I have done all of the concrete forming and radiant install myself. I hire a professional crew to pour it concrete , it is a big savings over having them do all of the work. The big slab was 24 yards they came at 9 AM had it in place by 11 and were done troweling loaded up and gone around 4 PM

Reactions: Like 3


----------



## sprucegum (Sep 9, 2018)

Delay after delay but finally got in two good days. I had most of the layout and window framing parts cut when my 2 helpers came. Hoping to have 2 more for this week so with me that makes 5. One young one who is clueless and one old one (me) who knows how but moves pretty slow, the other three have it together so I guess me and the kid count for one so I'm calling it a 4 man crew. Some heavy rain in the forecast so we may not get a full week.

Reactions: Like 5 | Way Cool 2


----------



## barry richardson (Sep 9, 2018)

Looking good Dave! Are ya hoping to get it closed in by first snowfall?


----------



## sprucegum (Sep 9, 2018)

barry richardson said:


> Looking good Dave! Are ya hoping to get it closed in by first snowfall?



Guess that depends on when it comes, I have seen the first one come before the end of September but we should have good outside working weather at least until November. I have some really good help now and we should have the common rafter and beam ceiling center section framed this week. The remainder is trusses except for the valleys. The trusses could come any day now. Doing screwed on metal roofing so that should go fast.

Reactions: Way Cool 2


----------



## sprucegum (Sep 15, 2018)

We had a little rain this week so we lost a couple of half days but we did manage to get the ceiling beams and rafters up on the kitchen living room section. The beams are eastern white cedar that my son harvested last winter. I milled them in April so they are not really dry Not the strongest wood but not too far from other native softwoods. The bedrooms above will be guest rooms for when grandchildren their parents visit. I am hoping my trusses for the remainder come soon, they have been ordered for just over 3 weeks and they told me 3-3 1/2 weeks lead time is normal.

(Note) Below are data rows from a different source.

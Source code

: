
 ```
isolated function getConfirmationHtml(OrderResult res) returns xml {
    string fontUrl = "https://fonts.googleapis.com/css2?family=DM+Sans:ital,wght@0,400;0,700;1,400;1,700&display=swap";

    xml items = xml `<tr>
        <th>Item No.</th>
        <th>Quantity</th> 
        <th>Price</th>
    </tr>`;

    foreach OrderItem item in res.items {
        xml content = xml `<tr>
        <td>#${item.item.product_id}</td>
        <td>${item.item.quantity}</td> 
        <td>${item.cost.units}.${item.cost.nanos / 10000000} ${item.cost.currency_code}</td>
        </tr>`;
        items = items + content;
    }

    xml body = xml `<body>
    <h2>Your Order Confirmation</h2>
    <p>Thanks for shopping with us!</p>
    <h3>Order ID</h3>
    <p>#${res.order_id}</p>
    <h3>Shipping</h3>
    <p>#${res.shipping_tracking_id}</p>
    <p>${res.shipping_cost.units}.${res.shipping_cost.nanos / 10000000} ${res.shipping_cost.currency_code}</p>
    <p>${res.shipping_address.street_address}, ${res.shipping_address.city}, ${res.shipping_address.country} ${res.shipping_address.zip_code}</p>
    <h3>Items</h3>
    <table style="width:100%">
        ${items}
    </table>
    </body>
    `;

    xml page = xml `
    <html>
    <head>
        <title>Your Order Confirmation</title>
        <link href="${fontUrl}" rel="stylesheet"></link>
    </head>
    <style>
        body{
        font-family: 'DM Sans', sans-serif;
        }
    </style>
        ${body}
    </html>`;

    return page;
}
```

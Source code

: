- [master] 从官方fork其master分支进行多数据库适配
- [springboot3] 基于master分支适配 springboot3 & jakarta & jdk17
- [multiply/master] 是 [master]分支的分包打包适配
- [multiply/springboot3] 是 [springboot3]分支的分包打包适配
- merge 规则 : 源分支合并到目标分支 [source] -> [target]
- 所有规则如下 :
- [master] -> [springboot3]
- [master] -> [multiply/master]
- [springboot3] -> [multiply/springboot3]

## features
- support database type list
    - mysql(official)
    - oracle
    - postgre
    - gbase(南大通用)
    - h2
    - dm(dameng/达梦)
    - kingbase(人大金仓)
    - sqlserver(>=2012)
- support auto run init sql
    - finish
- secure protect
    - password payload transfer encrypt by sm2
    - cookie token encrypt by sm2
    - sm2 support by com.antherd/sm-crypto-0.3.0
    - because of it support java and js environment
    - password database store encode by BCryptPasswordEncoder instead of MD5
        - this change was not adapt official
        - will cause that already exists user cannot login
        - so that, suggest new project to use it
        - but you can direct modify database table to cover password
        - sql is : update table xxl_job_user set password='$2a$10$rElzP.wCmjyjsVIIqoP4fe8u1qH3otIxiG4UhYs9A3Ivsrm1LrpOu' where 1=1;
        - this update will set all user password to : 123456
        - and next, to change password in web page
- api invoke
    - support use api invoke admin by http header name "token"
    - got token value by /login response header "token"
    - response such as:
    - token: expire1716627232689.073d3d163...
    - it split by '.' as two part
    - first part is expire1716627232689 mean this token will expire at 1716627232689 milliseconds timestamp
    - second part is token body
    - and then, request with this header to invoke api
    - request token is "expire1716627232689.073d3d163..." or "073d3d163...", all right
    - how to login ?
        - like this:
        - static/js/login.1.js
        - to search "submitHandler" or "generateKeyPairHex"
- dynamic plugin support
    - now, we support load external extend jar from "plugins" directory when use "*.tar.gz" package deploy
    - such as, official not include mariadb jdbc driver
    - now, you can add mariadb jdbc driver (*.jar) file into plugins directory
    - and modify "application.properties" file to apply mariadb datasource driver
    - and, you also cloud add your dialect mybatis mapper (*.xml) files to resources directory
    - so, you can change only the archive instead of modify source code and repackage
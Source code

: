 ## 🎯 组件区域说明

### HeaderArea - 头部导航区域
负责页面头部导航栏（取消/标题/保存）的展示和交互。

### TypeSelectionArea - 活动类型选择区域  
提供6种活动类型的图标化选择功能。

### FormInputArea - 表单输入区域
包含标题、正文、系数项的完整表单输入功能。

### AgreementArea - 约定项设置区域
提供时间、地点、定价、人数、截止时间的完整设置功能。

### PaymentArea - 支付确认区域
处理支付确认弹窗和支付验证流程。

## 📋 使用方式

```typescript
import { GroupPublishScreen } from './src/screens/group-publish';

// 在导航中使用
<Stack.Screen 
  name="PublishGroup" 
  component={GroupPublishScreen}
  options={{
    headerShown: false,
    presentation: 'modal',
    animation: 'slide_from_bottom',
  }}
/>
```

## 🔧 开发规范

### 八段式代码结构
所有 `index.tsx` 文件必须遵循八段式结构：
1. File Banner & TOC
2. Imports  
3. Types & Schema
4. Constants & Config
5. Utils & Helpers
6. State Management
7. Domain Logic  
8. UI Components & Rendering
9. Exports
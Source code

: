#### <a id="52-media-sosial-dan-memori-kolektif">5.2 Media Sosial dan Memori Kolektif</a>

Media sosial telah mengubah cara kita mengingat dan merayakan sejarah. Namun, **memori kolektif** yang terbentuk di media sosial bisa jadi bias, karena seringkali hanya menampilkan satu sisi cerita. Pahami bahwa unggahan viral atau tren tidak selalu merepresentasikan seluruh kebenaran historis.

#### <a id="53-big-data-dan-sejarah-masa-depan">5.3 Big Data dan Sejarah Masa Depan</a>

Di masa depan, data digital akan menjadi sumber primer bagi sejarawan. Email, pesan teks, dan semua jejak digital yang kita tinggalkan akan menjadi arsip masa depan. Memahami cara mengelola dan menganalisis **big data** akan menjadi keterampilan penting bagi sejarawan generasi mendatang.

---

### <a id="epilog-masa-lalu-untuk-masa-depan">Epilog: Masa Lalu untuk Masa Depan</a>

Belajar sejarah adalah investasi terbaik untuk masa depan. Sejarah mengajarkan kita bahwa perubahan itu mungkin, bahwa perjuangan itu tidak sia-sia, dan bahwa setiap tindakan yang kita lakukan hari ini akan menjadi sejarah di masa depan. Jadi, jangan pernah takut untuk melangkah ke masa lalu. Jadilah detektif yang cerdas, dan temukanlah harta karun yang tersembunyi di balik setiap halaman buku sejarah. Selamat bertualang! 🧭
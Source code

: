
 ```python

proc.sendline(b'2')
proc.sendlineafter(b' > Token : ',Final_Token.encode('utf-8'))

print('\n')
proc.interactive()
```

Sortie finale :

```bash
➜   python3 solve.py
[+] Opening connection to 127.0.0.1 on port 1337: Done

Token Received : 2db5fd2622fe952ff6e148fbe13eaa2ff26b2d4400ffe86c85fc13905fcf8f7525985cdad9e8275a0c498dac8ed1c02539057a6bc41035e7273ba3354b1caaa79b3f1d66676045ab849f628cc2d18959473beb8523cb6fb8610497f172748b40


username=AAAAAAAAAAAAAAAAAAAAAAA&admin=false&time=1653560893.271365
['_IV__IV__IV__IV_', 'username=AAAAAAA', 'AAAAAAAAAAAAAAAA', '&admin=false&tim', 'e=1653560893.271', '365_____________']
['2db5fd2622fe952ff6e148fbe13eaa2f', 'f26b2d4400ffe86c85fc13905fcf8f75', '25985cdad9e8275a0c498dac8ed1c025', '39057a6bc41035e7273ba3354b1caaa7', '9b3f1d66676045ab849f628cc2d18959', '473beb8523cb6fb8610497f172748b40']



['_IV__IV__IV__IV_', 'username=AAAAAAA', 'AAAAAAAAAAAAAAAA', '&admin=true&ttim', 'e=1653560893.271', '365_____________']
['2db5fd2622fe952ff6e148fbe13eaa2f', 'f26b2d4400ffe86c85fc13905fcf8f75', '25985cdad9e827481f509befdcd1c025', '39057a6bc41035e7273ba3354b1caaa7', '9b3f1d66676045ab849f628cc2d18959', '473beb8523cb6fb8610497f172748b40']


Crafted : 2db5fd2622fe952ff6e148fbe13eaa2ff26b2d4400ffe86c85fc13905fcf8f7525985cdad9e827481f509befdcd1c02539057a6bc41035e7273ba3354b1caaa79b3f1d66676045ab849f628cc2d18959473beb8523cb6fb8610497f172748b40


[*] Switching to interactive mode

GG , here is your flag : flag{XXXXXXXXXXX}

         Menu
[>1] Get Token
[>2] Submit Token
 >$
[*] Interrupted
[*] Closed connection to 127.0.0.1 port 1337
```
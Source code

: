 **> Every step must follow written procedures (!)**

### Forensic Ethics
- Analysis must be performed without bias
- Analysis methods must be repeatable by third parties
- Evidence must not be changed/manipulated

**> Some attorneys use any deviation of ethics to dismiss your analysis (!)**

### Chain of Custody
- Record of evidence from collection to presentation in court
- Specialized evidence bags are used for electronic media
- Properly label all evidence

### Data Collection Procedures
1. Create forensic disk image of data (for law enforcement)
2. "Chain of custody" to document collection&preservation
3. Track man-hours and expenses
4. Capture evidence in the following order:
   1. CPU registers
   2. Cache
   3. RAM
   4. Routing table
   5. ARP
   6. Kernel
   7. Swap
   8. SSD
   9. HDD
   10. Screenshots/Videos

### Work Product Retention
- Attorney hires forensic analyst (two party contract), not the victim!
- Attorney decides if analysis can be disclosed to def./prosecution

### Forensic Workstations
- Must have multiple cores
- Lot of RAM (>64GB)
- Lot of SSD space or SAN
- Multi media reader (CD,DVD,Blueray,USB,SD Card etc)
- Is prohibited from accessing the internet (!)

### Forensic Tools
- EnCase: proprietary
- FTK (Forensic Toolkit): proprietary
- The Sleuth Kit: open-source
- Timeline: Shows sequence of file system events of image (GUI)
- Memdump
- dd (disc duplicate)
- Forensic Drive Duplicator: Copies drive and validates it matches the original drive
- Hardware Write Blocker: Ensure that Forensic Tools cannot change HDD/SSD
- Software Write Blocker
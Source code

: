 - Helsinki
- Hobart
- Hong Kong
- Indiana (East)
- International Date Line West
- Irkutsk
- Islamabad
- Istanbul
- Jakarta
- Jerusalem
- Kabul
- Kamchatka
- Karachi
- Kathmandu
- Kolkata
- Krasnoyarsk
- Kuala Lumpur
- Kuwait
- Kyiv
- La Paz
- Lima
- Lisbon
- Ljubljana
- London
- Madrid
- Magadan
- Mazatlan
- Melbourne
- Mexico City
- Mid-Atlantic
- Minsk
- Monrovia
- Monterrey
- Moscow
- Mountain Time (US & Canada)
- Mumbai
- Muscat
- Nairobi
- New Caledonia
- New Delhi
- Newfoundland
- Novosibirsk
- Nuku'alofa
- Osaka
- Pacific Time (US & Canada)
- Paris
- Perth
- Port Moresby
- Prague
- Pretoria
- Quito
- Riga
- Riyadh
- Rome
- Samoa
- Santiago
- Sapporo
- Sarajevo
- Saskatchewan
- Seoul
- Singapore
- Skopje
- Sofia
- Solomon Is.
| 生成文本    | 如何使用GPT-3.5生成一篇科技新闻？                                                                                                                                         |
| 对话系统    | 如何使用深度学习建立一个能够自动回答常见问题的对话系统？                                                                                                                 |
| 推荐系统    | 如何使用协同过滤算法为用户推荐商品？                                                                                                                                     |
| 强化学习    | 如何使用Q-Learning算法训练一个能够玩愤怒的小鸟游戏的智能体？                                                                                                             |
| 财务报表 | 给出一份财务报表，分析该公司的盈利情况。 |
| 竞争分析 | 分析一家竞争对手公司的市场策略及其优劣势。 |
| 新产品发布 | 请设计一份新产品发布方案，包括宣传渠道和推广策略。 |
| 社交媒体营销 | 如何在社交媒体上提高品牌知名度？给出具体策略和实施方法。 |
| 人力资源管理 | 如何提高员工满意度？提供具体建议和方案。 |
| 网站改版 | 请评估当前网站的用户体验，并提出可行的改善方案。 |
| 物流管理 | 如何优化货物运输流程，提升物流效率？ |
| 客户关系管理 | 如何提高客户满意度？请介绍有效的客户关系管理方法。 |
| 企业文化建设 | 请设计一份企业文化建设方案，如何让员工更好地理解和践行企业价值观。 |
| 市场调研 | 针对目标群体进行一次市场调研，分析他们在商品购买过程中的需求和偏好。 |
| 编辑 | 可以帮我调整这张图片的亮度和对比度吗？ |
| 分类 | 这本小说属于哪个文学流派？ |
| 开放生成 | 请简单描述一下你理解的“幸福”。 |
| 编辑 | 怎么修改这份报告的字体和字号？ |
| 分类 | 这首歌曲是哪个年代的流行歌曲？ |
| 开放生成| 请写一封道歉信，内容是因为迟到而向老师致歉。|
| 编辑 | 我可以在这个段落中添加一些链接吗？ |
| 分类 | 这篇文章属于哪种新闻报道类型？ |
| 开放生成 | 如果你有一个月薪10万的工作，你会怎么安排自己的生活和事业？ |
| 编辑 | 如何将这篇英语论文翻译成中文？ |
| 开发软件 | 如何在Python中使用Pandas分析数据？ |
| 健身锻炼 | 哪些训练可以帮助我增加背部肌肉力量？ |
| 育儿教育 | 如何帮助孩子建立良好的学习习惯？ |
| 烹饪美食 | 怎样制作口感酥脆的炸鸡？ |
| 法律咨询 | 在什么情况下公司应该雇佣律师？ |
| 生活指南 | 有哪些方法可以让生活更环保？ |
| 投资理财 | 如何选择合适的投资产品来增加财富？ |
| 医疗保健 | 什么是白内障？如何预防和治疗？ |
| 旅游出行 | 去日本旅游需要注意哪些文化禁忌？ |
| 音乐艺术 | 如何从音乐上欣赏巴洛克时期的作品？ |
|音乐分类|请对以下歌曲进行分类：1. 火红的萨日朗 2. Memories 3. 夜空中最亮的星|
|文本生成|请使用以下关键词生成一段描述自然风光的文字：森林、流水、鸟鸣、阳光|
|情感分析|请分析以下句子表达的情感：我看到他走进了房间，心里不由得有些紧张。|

Reactions: Like 2 | Way Cool 7


----------



## Nature Man (Sep 15, 2018)

Great progress! How are those 8x8 (?) rafter beams attached at the ends? Chuck

Reactions: Like 1


----------



## sprucegum (Sep 15, 2018)

Nature Man said:


> Great progress! How are those 8x8 (?) rafter beams attached at the ends? Chuck



they have a tendon that overlays the main carrier and the space between them is solid blocked . I would have liked to mortise the carrier but it is only a 10 x 10 and it would have weakened it too much. I wanted to mill it 12 x 12 or larger but the logs just were not big enough. White cedar is a slow growing tree and the logs tend to be crooked and have a lot of taper. We used 8" ledger lock screws to attach them.

Reactions: Thank You! 1


----------



## Ralph Muhs (Sep 15, 2018)

This is my kind of project. Looking forward to future pictures. 
Solar stuff. Slab. Any timber frame components? Tell me more.

Reactions: Like 1


----------



## sprucegum (Sep 15, 2018)

The only timber framing is the floor system pictured. I have done some timber framing but chose not to on my house because it just would not work out well for the floor plan that we wanted. A few beams in a high ceiling will have to do. The largest section of roof is aligned well for some solar panels and the electrical service will be laid out for easy connection of a grid tie system but it will not happen this year. The house will be super tight with about a R-30 in the walls and R-50 in the attic. It will have a heat recovery ventilation system. We are also planning to use a heat pump water heater.

Reactions: Like 1


----------



## TimR (Sep 15, 2018)

Very cool! Gotta stay on top of things to keep moving along. We just finished a busy week and are in about a final mode and hoping to be in by end of October

Reactions: Like 1


----------



## sprucegum (Sep 16, 2018)

TimR said:


> Very cool! Gotta stay on top of things to keep moving along. We just finished a busy week and are in about a final mode and hoping to be in by end of October



Sounds like you are about a year ahead of me.


----------



## TimR (Sep 16, 2018)

sprucegum said:


> Sounds like you are about a year ahead of me.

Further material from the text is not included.